Task statement » For the listing that follows, report how many lines contain the word "with", giving the number and no other text.

Information supplied »

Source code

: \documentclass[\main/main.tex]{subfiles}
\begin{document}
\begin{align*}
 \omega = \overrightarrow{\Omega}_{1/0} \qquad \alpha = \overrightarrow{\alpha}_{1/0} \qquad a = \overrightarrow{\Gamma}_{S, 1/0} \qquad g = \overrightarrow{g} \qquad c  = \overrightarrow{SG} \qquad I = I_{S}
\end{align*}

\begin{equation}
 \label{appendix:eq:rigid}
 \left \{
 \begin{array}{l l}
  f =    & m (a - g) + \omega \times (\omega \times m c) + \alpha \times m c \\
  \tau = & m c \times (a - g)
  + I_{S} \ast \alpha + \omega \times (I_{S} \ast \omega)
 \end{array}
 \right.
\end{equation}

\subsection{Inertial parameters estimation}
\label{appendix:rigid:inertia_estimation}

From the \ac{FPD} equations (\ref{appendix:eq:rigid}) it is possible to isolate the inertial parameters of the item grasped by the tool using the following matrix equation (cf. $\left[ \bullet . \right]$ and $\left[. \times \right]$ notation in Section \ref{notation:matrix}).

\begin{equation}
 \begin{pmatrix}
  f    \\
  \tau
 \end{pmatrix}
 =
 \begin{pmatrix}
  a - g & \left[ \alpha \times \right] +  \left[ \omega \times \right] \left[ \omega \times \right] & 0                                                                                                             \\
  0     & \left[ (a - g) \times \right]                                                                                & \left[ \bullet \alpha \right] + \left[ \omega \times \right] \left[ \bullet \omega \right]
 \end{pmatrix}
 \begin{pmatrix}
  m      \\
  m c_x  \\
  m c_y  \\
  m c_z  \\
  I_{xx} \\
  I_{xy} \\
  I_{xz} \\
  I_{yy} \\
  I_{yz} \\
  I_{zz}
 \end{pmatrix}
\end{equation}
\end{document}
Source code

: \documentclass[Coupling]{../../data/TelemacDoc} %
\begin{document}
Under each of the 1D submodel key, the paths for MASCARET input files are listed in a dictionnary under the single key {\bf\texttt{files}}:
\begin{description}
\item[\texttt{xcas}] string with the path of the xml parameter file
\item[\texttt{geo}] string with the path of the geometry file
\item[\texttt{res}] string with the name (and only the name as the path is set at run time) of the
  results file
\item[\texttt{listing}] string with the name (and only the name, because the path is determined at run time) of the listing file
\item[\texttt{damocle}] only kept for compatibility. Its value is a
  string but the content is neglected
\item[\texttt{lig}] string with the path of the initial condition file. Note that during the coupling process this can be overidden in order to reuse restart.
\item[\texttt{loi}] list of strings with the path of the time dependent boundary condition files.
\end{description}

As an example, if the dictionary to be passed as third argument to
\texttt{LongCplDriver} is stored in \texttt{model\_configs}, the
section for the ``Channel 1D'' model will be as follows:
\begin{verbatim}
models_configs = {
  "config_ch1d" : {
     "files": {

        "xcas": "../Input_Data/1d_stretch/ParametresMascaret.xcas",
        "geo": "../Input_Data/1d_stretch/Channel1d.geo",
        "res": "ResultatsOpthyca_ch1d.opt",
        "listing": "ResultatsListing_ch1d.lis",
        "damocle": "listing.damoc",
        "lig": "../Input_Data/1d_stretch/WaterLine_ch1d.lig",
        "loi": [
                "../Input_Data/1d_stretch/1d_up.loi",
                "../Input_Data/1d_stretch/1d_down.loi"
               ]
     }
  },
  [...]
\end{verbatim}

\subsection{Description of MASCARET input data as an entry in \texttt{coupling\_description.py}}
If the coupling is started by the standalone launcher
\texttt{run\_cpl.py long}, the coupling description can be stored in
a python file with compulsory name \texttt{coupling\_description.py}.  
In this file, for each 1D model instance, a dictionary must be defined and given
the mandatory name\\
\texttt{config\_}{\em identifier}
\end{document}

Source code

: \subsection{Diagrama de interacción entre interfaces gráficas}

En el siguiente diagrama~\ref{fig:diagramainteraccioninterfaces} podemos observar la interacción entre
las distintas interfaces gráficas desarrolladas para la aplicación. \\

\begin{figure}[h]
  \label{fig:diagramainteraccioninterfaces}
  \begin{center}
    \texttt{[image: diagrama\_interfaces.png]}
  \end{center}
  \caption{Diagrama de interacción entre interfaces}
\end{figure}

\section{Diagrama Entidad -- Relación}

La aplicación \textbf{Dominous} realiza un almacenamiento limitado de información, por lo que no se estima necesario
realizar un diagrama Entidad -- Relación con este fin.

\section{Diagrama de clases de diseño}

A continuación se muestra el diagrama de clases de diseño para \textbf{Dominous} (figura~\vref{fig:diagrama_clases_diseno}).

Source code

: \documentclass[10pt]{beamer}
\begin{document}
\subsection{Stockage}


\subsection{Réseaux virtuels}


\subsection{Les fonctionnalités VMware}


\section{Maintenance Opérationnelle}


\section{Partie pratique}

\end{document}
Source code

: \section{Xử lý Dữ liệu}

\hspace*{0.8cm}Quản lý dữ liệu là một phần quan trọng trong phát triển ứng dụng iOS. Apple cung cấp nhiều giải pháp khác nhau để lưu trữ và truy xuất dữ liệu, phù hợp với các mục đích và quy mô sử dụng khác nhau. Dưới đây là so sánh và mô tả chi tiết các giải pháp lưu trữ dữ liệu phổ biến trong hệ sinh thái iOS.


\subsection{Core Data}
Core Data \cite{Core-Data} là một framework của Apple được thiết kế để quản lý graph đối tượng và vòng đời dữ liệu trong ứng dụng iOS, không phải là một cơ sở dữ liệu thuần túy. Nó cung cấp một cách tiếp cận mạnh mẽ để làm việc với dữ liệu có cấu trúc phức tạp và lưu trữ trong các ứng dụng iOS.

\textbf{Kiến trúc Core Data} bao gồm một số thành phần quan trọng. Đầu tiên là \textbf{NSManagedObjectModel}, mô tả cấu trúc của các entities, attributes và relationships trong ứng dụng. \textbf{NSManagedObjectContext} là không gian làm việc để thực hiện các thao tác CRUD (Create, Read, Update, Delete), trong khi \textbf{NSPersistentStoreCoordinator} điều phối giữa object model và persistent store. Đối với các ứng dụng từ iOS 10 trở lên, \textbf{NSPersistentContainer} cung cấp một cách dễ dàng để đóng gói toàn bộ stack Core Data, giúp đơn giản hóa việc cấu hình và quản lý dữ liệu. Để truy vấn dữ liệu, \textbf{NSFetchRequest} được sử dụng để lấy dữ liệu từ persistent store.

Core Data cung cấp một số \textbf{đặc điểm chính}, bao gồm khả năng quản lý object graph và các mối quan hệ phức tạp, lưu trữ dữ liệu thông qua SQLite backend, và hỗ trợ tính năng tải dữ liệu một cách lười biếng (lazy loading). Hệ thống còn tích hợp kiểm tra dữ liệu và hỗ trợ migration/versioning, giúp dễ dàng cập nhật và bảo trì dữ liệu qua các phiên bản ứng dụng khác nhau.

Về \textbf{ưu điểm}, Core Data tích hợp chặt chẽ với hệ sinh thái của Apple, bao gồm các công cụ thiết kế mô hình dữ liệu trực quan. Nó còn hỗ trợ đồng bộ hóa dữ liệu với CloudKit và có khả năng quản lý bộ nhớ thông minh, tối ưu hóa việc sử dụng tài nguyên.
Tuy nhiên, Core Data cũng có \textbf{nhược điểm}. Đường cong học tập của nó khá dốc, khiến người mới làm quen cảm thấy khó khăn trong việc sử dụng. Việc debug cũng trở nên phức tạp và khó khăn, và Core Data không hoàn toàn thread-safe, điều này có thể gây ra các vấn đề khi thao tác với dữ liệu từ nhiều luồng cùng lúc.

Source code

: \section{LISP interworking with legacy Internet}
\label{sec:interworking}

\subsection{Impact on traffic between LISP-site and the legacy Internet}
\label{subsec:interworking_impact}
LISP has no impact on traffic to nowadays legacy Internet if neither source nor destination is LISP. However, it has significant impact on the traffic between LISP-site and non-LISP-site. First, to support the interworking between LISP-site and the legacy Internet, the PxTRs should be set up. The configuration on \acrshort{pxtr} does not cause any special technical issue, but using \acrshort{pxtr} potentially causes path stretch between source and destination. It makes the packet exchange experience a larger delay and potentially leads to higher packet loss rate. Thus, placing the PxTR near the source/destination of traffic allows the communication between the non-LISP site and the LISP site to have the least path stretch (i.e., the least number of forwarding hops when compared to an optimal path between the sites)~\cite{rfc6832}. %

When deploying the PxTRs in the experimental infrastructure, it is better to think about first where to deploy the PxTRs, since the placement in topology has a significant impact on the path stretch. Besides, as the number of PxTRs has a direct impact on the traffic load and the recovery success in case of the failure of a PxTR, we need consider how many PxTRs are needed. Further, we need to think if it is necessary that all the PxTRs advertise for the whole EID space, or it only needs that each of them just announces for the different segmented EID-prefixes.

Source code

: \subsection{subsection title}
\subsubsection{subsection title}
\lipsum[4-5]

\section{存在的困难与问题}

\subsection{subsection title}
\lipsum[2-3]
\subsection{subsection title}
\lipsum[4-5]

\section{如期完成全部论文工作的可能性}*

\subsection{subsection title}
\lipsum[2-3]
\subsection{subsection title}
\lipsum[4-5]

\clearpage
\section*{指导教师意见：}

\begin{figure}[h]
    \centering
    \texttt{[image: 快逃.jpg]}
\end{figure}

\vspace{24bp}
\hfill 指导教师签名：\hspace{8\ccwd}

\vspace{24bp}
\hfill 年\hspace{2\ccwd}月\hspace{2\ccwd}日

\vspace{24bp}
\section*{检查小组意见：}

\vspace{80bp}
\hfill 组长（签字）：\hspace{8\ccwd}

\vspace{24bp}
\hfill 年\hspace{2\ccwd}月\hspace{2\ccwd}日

Task result » 8